Source records:
Content starts

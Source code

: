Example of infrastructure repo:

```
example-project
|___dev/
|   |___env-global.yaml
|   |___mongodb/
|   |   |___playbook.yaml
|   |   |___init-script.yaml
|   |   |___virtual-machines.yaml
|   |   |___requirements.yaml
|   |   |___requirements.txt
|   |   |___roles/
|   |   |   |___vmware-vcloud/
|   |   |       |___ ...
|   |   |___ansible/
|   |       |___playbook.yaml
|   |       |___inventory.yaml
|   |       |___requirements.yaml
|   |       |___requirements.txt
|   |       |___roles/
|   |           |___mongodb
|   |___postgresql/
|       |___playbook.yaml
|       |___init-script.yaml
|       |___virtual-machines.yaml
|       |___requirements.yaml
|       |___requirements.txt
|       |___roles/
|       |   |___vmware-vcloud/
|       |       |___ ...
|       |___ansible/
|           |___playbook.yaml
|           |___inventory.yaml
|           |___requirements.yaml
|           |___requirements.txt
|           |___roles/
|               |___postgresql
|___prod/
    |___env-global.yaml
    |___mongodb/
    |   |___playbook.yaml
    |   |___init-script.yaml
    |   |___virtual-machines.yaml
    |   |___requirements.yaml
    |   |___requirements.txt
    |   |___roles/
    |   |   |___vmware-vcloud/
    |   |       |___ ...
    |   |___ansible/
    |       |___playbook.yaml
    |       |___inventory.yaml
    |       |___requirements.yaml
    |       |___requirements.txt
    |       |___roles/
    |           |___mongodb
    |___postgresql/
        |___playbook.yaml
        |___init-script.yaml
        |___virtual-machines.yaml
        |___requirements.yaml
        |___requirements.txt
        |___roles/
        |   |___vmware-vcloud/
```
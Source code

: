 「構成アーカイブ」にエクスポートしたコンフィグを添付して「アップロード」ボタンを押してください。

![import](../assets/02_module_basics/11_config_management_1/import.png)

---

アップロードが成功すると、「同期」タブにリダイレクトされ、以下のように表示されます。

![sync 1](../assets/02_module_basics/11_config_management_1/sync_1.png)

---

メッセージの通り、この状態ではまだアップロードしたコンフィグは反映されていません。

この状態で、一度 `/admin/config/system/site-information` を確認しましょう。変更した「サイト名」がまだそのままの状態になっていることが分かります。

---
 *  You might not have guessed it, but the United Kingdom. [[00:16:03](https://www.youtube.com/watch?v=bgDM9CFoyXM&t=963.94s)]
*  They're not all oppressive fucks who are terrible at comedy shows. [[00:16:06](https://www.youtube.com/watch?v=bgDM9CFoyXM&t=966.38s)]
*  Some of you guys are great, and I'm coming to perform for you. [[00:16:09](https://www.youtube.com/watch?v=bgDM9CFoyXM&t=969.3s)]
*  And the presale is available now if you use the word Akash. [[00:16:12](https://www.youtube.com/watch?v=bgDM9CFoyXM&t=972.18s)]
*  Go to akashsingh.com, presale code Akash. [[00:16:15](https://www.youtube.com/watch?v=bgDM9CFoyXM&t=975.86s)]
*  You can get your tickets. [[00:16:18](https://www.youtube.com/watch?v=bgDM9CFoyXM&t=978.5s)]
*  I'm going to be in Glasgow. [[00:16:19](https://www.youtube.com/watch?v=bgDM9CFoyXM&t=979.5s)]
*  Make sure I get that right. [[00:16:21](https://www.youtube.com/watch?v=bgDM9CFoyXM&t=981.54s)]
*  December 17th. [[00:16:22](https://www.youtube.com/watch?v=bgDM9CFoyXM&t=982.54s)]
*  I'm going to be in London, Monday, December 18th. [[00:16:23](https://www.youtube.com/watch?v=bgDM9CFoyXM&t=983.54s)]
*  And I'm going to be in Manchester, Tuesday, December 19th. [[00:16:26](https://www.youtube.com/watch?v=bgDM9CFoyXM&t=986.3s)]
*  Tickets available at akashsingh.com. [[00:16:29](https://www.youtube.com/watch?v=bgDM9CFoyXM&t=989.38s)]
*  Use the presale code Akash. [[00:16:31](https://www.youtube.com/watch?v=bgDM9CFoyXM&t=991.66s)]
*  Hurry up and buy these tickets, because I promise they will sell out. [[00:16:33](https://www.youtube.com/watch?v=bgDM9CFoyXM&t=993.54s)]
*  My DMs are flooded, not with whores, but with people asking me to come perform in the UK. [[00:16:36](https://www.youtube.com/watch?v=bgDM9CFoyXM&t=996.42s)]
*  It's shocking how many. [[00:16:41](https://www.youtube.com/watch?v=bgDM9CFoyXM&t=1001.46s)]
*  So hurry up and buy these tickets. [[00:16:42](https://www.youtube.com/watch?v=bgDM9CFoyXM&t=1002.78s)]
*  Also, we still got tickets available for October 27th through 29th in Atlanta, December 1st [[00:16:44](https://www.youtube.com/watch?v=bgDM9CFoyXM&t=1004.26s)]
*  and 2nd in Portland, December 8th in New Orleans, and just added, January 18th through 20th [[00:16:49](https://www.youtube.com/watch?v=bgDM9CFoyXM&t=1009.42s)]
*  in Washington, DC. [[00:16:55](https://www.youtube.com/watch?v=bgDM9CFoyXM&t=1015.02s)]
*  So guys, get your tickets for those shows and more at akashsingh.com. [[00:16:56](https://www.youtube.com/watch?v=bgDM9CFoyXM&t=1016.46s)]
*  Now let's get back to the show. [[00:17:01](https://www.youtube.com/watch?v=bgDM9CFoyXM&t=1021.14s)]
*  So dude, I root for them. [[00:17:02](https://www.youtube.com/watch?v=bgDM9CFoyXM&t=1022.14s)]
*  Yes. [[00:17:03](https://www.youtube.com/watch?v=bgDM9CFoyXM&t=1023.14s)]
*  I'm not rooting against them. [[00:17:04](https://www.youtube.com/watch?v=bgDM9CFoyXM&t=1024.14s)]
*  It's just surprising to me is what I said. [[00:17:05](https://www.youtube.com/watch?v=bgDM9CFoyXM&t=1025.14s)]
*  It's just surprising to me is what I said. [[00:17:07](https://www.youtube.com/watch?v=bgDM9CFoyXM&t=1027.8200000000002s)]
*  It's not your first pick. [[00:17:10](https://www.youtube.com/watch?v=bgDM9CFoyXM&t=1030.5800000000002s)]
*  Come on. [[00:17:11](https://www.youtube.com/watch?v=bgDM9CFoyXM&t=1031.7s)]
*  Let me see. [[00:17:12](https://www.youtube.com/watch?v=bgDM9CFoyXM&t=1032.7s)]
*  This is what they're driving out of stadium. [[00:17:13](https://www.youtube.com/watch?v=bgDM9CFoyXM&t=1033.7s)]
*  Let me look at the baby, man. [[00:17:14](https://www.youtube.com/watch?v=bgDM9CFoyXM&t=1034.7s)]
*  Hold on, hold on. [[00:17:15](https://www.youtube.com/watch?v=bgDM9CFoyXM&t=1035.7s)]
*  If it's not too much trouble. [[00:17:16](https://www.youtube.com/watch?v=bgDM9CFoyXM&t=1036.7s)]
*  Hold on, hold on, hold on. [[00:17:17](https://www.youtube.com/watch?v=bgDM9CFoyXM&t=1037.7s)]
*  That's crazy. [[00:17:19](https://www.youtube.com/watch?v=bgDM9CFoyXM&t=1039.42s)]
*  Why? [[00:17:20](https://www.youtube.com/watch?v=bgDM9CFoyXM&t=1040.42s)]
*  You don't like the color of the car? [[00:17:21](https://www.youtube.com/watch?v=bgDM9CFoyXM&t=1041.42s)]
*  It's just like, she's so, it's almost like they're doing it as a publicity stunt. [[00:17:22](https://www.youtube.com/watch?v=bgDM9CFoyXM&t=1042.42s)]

Content ends

#### [WORK REQUIRED]
An exact copy of all the entries above is what is needed.

#### [TASK RESPONSE]
Source code

:Example of infrastructure repo:

```
example-project
|___dev/
|   |___env-global.yaml
|   |___mongodb/
|   |   |___playbook.yaml
|   |   |___init-script.yaml
|   |   |___virtual-machines.yaml
|   |   |___requirements.yaml
|   |   |___requirements.txt
|   |   |___roles/
|   |   |   |___vmware-vcloud/
|   |   |       |___ ...
|   |   |___ansible/
|   |       |___playbook.yaml
|   |       |___inventory.yaml
|   |       |___requirements.yaml
|   |       |___requirements.txt
|   |       |___roles/
|   |           |___mongodb
|   |___postgresql/
|       |___playbook.yaml
|       |___init-script.yaml
|       |___virtual-machines.yaml
|       |___requirements.yaml
|       |___requirements.txt
|       |___roles/
|       |   |___vmware-vcloud/
|       |       |___ ...
|       |___ansible/
|           |___playbook.yaml
|           |___inventory.yaml
|           |___requirements.yaml
|           |___requirements.txt
|           |___roles/
|               |___postgresql
|___prod/
    |___env-global.yaml
    |___mongodb/
    |   |___playbook.yaml
    |   |___init-script.yaml
    |   |___virtual-machines.yaml
    |   |___requirements.yaml
    |   |___requirements.txt
    |   |___roles/
    |   |   |___vmware-vcloud/
    |   |       |___ ...
    |   |___ansible/
    |       |___playbook.yaml
    |       |___inventory.yaml
    |       |___requirements.yaml
    |       |___requirements.txt
    |       |___roles/
    |           |___mongodb
    |___postgresql/
        |___playbook.yaml
        |___init-script.yaml
        |___virtual-machines.yaml
        |___requirements.yaml
        |___requirements.txt
        |___roles/
        |   |___vmware-vcloud/
```
Source code

: 「構成アーカイブ」にエクスポートしたコンフィグを添付して「アップロード」ボタンを押してください。

![import](../assets/02_module_basics/11_config_management_1/import.png)

---

アップロードが成功すると、「同期」タブにリダイレクトされ、以下のように表示されます。

![sync 1](../assets/02_module_basics/11_config_management_1/sync_1.png)

---

メッセージの通り、この状態ではまだアップロードしたコンフィグは反映されていません。

この状態で、一度 `/admin/config/system/site-information` を確認しましょう。変更した「サイト名」がまだそのままの状態になっていることが分かります。

---
 *  You might not have guessed it, but the United Kingdom. [[00:16:03](https://www.youtube.com/watch?v=bgDM9CFoyXM&t=963.94s)]
*  They're not all oppressive fucks who are terrible at comedy shows. [[00:16:06](https://www.youtube.com/watch?v=bgDM9CFoyXM&t=966.38s)]
*  Some of you guys are great, and I'm coming to perform for you. [[00:16:09](https://www.youtube.com/watch?v=bgDM9CFoyXM&t=969.3s)]
*  And the presale is available now if you use the word Akash. [[00:16:12](https://www.youtube.com/watch?v=bgDM9CFoyXM&t=972.18s)]
*  Go to akashsingh.com, presale code Akash. [[00:16:15](https://www.youtube.com/watch?v=bgDM9CFoyXM&t=975.86s)]
*  You can get your tickets. [[00:16:18](https://www.youtube.com/watch?v=bgDM9CFoyXM&t=978.5s)]
*  I'm going to be in Glasgow. [[00:16:19](https://www.youtube.com/watch?v=bgDM9CFoyXM&t=979.5s)]
*  Make sure I get that right. [[00:16:21](https://www.youtube.com/watch?v=bgDM9CFoyXM&t=981.54s)]
*  December 17th. [[00:16:22](https://www.youtube.com/watch?v=bgDM9CFoyXM&t=982.54s)]
*  I'm going to be in London, Monday, December 18th. [[00:16:23](https://www.youtube.com/watch?v=bgDM9CFoyXM&t=983.54s)]
*  And I'm going to be in Manchester, Tuesday, December 19th. [[00:16:26](https://www.youtube.com/watch?v=bgDM9CFoyXM&t=986.3s)]
*  Tickets available at akashsingh.com. [[00:16:29](https://www.youtube.com/watch?v=bgDM9CFoyXM&t=989.38s)]
*  Use the presale code Akash. [[00:16:31](https://www.youtube.com/watch?v=bgDM9CFoyXM&t=991.66s)]
*  Hurry up and buy these tickets, because I promise they will sell out. [[00:16:33](https://www.youtube.com/watch?v=bgDM9CFoyXM&t=993.54s)]
*  My DMs are flooded, not with whores, but with people asking me to come perform in the UK. [[00:16:36](https://www.youtube.com/watch?v=bgDM9CFoyXM&t=996.42s)]
*  It's shocking how many. [[00:16:41](https://www.youtube.com/watch?v=bgDM9CFoyXM&t=1001.46s)]
*  So hurry up and buy these tickets. [[00:16:42](https://www.youtube.com/watch?v=bgDM9CFoyXM&t=1002.78s)]
*  Also, we still got tickets available for October 27th through 29th in Atlanta, December 1st [[00:16:44](https://www.youtube.com/watch?v=bgDM9CFoyXM&t=1004.26s)]
*  and 2nd in Portland, December 8th in New Orleans, and just added, January 18th through 20th [[00:16:49](https://www.youtube.com/watch?v=bgDM9CFoyXM&t=1009.42s)]
*  in Washington, DC. [[00:16:55](https://www.youtube.com/watch?v=bgDM9CFoyXM&t=1015.02s)]
*  So guys, get your tickets for those shows and more at akashsingh.com. [[00:16:56](https://www.youtube.com/watch?v=bgDM9CFoyXM&t=1016.46s)]
*  Now let's get back to the show. [[00:17:01](https://www.youtube.com/watch?v=bgDM9CFoyXM&t=1021.14s)]
*  So dude, I root for them. [[00:17:02](https://www.youtube.com/watch?v=bgDM9CFoyXM&t=1022.14s)]
*  Yes. [[00:17:03](https://www.youtube.com/watch?v=bgDM9CFoyXM&t=1023.14s)]
*  I'm not rooting against them. [[00:17:04](https://www.youtube.com/watch?v=bgDM9CFoyXM&t=1024.14s)]
*  It's just surprising to me is what I said. [[00:17:05](https://www.youtube.com/watch?v=bgDM9CFoyXM&t=1025.14s)]
*  It's just surprising to me is what I said. [[00:17:07](https://www.youtube.com/watch?v=bgDM9CFoyXM&t=1027.8200000000002s)]
*  It's not your first pick. [[00:17:10](https://www.youtube.com/watch?v=bgDM9CFoyXM&t=1030.5800000000002s)]
*  Come on. [[00:17:11](https://www.youtube.com/watch?v=bgDM9CFoyXM&t=1031.7s)]
*  Let me see. [[00:17:12](https://www.youtube.com/watch?v=bgDM9CFoyXM&t=1032.7s)]
*  This is what they're driving out of stadium. [[00:17:13](https://www.youtube.com/watch?v=bgDM9CFoyXM&t=1033.7s)]
*  Let me look at the baby, man. [[00:17:14](https://www.youtube.com/watch?v=bgDM9CFoyXM&t=1034.7s)]
*  Hold on, hold on. [[00:17:15](https://www.youtube.com/watch?v=bgDM9CFoyXM&t=1035.7s)]
*  If it's not too much trouble. [[00:17:16](https://www.youtube.com/watch?v=bgDM9CFoyXM&t=1036.7s)]
*  Hold on, hold on, hold on. [[00:17:17](https://www.youtube.com/watch?v=bgDM9CFoyXM&t=1037.7s)]
*  That's crazy. [[00:17:19](https://www.youtube.com/watch?v=bgDM9CFoyXM&t=1039.42s)]
*  Why? [[00:17:20](https://www.youtube.com/watch?v=bgDM9CFoyXM&t=1040.42s)]
*  You don't like the color of the car? [[00:17:21](https://www.youtube.com/watch?v=bgDM9CFoyXM&t=1041.42s)]
*  It's just like, she's so, it's almost like they're doing it as a publicity stunt. [[00:17:22](https://www.youtube.com/watch?v=bgDM9CFoyXM&t=1042.42s)]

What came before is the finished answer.